The scandal lands Battistella job offers.
"At first he protested that he did not want me back in the business, but when I explained I needed the income, and should exploit this chance, he capitulated, 'as long as you don't remove all your clothes.' "
Mills makes an appearance at a burlesque club in Boston.
" 'Oh Anna,' Wilbur said with the face of a child caught stealing cookies, 'I love you. I wanted to see you and I want everybody to know.' ... After fifteen minutes of dancing I finished my act upstage, where I could see behind the curtain line. To my horror, he was on the stage, right behind the half-open curtain. In an instant, to preserve some dignity, I announced to the audience, 'Ladies and gentlemen, I have a visitor for you, and he wants to say hello.' And I called out, 'Mr. Mills where are you?'
"He was grinning like the proverbial cat that ate the canary when I took him by the hand and led him before a cheering, whistling, foot-stomping crowd. "Here I am," he said.

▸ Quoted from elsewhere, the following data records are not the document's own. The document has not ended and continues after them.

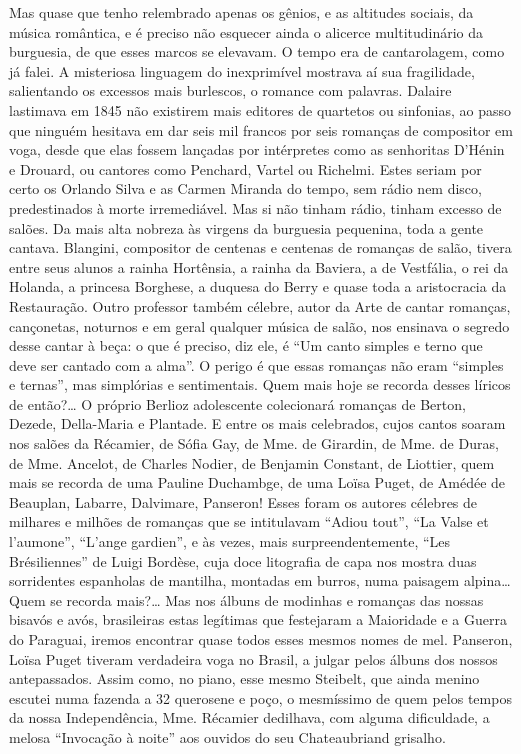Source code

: Mas quase que tenho relembrado apenas os gênios, e as altitudes sociais,
da música romântica, e é preciso não esquecer ainda o alicerce
multitudinário da burguesia, de que esses marcos se elevavam. O tempo
era de cantarolagem, como já falei. A misteriosa linguagem do
inexprimível mostrava aí sua fragilidade, salientando os excessos mais
burlescos, o romance com palavras. Dalaire lastimava em 1845 não
existirem mais editores de quartetos ou sinfonias, ao passo que ninguém
hesitava em dar seis mil francos por seis romanças de compositor em
voga, desde que elas fossem lançadas por intérpretes como as senhoritas
D'Hénin e Drouard, ou cantores como Penchard, Vartel ou Richelmi. Estes
seriam por certo os Orlando Silva e as Carmen Miranda do tempo, sem
rádio nem disco, predestinados à morte irremediável. Mas si não tinham
rádio, tinham excesso de salões. Da mais alta nobreza às virgens da
burguesia pequenina, toda a gente cantava. Blangini, compositor de
centenas e centenas de romanças de salão, tivera entre seus alunos a
rainha Hortênsia, a rainha da Baviera, a de Vestfália, o rei da Holanda,
a princesa Borghese, a duquesa do Berry e quase toda a aristocracia da
Restauração. Outro professor também célebre, autor da Arte de cantar
romanças, cançonetas, noturnos e em geral qualquer música de salão, nos
ensinava o segredo desse cantar à beça: o que é preciso, diz ele, é ``Um
canto simples e terno que deve ser cantado com a alma''. O perigo é que
essas romanças não eram ``simples e ternas'', mas simplórias e
sentimentais. Quem mais hoje se recorda desses líricos de então?\ldots{} O
próprio Berlioz adolescente colecionará romanças de Berton, Dezede,
Della-Maria e Plantade. E entre os mais celebrados, cujos cantos soaram
nos salões da Récamier, de Sófia Gay, de Mme. de Girardin, de Mme. de
Duras, de Mme. Ancelot, de Charles Nodier, de Benjamin Constant, de
Liottier, quem mais se recorda de uma Pauline Duchambge, de uma Loïsa
Puget, de Amédée de Beauplan, Labarre, Dalvimare, Panseron! Esses foram
os autores célebres de milhares e milhões de romanças que se intitulavam
``Adiou tout'', ``La Valse et l'aumone'', ``L'ange gardien'', e às
vezes, mais surpreendentemente, ``Les Brésiliennes'' de Luigi Bordèse,
cuja doce litografia de capa nos mostra duas sorridentes espanholas de
mantilha, montadas em burros, numa paisagem alpina\ldots{} Quem se recorda
mais?\ldots{} Mas nos álbuns de modinhas e romanças das nossas bisavós e
avós, brasileiras estas legítimas que festejaram a Maioridade e a Guerra
do Paraguai, iremos encontrar quase todos esses mesmos nomes de mel.
Panseron, Loïsa Puget tiveram verdadeira voga no Brasil, a julgar pelos
álbuns dos nossos antepassados. Assim como, no piano, esse mesmo
Steibelt, que ainda menino escutei numa fazenda a 32 querosene e poço, o
mesmíssimo de quem pelos tempos da nossa Independência, Mme. Récamier
dedilhava, com alguma dificuldade, a melosa ``Invocação à noite'' aos
ouvidos do seu Chateaubriand grisalho.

It was supposed to be only a brief token appearance, but he reveled in the acclaim, and insisted on having his say. 'Yeah,' he said into the microphone, 'she's beautiful, but who do you think made her?' With that enigmatic remark, he was led back offstage by me."
"Offers and requests, along with fan and hate mail, poured in from everywhere. I politely declined an inappropriate invitation by the Republican Club of Wilbur's home state, Arkansas, to perform for a substantial fee at a benefit."
"I don't know how the final chapter of Wilbur and Fanne will read. Wilbur is trying to draw his brilliant political career to a stable and dignified conclusion, I am embarking on a career that was interrupted long ago in Miami, and although we haven't consummated a marriage, we have consummated a love that no amount of scandal or press can destroy. ... Even though the labels stripper and congressman are completely incongruous, there was never anything but harmony in our hearts. Que sera, sera."